One can use Jacinda to generate tags files for vim. This amounts to string processing with regular expressions, which we can do in a functional style, skirting Universal Ctags.
According to :help tags-file-format
, the format for a tags file is:
{tagname} {TAB} {tagfile} {TAB} {tagaddress}
In vim, a {tagaddress}
can be any ex command, and in fact using regular
expressions will ensure our tag files do not become outdated as quickly.

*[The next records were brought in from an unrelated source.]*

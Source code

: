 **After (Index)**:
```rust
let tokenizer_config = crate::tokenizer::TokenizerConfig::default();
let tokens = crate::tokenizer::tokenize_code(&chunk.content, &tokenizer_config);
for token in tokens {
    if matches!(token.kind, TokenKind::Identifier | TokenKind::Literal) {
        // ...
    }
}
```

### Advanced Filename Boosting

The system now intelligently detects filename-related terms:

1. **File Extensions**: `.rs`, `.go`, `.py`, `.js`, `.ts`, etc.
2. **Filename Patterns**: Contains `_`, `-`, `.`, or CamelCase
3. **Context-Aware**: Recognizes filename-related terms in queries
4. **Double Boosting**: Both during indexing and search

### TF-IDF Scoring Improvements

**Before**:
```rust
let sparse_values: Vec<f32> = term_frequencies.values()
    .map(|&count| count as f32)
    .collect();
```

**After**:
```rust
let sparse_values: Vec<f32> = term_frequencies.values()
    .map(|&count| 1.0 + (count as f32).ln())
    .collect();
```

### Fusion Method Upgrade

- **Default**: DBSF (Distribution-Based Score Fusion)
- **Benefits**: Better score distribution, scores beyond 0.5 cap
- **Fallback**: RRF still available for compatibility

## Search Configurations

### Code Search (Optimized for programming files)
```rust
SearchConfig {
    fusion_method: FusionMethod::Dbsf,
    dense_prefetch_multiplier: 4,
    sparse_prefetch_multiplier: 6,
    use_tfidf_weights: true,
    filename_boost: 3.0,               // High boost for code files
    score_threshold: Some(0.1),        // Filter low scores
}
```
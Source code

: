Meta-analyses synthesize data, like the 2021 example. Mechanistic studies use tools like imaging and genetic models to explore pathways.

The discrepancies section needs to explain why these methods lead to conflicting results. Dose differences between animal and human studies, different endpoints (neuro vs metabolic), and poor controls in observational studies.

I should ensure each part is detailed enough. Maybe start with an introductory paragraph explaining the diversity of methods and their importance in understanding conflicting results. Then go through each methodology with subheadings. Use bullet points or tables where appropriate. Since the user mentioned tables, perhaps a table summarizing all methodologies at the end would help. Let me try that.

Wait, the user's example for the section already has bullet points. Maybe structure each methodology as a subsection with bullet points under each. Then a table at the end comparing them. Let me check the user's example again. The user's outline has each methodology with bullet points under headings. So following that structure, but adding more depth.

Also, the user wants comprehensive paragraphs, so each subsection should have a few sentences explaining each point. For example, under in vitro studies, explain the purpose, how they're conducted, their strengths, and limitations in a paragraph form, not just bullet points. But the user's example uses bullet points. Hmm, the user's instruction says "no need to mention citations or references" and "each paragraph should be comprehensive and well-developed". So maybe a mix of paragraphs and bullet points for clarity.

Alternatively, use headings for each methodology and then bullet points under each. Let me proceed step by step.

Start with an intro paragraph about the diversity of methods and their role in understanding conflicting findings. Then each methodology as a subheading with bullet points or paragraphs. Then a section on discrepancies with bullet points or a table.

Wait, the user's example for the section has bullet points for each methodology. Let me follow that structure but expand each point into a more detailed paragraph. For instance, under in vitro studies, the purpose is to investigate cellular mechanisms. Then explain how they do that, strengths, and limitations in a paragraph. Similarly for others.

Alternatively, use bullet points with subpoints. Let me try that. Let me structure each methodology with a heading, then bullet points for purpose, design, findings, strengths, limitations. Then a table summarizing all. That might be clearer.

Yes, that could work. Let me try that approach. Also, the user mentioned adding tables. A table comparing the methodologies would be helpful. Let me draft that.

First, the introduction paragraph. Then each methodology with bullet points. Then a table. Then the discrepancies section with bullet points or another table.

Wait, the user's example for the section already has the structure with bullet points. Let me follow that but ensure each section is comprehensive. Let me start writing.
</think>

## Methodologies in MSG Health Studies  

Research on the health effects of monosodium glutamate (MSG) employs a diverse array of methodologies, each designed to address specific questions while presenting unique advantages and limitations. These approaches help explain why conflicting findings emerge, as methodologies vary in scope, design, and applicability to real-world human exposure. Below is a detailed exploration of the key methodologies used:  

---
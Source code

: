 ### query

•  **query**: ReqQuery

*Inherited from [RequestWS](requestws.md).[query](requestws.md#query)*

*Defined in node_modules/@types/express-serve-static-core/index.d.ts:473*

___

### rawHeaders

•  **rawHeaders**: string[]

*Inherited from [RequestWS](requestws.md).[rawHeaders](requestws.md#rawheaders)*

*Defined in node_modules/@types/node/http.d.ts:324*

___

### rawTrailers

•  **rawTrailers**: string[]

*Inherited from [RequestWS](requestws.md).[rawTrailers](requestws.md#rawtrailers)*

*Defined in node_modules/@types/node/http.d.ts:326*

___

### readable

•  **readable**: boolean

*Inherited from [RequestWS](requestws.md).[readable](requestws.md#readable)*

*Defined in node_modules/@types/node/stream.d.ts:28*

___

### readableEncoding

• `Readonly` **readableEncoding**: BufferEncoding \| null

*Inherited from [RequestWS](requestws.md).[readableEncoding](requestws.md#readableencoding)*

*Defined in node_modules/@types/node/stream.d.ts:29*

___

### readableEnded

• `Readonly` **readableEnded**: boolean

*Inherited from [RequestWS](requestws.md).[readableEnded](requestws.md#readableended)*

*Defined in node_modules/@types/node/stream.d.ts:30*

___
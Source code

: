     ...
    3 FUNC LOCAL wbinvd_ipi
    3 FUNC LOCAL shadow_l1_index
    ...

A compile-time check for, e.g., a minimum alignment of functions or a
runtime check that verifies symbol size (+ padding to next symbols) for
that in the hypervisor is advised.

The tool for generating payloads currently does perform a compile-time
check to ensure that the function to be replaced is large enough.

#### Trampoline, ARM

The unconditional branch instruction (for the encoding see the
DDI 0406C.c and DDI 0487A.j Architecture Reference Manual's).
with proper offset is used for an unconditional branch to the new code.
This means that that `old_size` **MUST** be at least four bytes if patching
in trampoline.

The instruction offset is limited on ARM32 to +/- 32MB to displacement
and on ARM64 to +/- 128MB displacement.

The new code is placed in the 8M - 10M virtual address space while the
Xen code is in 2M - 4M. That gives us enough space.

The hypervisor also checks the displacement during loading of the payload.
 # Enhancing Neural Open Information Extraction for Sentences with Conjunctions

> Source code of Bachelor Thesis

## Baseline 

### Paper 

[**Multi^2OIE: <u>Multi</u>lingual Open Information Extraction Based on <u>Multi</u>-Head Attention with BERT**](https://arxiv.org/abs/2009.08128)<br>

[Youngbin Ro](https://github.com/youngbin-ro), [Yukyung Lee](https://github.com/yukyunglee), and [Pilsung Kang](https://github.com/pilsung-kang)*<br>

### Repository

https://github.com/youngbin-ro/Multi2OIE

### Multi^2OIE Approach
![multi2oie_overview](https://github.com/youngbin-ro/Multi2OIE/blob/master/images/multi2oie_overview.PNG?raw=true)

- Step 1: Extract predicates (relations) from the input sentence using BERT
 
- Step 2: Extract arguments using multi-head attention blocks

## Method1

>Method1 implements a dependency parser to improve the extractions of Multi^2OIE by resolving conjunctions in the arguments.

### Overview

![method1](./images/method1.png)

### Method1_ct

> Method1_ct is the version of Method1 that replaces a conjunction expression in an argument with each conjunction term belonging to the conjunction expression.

For
instance:
sum prelude/fn.jac /^fn sum(x) :=$/;
Here is our code:
fn mkEx(s) :=
'/^' + s + '$/;';
fn processStr(s) :=
let
val line := split s /[ \(]+/
val outLine := sprintf '%s\t%s\t%s' (line.2 . fp . mkEx s)
in outLine end;
processStr"{%/fn +[[:lower:]][[:latin:]]*.*:=/}{`0}
This uses implicit syntax for streams, plus some familiar functional programming. /fn +[[:lower:]][[:latin:]]\*.\*:=/
matches only those lines
where a function is defined and /[ \\(]+/
splits away the fn
to get
the function name.
Note also the atypical (as yet undocumented) syntax for tuples; .
is
the separator rather than ,
.
One can run this on all .jac
files in a directory with:
fd '.jac$' -x ja run tags.jac -i > tags
This gives:
sum ./prelude/fn.jac /^fn sum(x) :=$/;
drop ./prelude/fn.jac /^fn drop(n, str) :=$/;
take ./prelude/fn.jac /^fn take(n, str) :=$/;
round ./prelude/fn.jac /^fn round(x) := |. (x+0.5);$/;
itostring ./prelude/fn.jac /^fn itostring() :=$/;
any ./prelude/fn.jac /^fn any(p, xs) :=$/;
all ./prelude/fn.jac /^fn all(p, xs) :=$/;
id ./prelude/fn.jac /^fn id(x) := x;$/;
fromMaybe ./prelude/fn.jac /^fn fromMaybe(a, x) :=$/;
replace ./prelude/fn.jac /^fn replace(re, t, str) :=$/;
path ./examples/path.jac /^fn path(x) :=$/;
printSpan ./examples/span.jac /^fn printSpan(str) :=$/;
mkEx ./examples/tags.jac /^fn mkEx(s) :=$/;
processStr ./examples/tags.jac /^fn processStr(s) :=$/;
...
I think this would be more useful in awk, since that is more universal than ctags, however, the example is a testament to Jacinda's utility.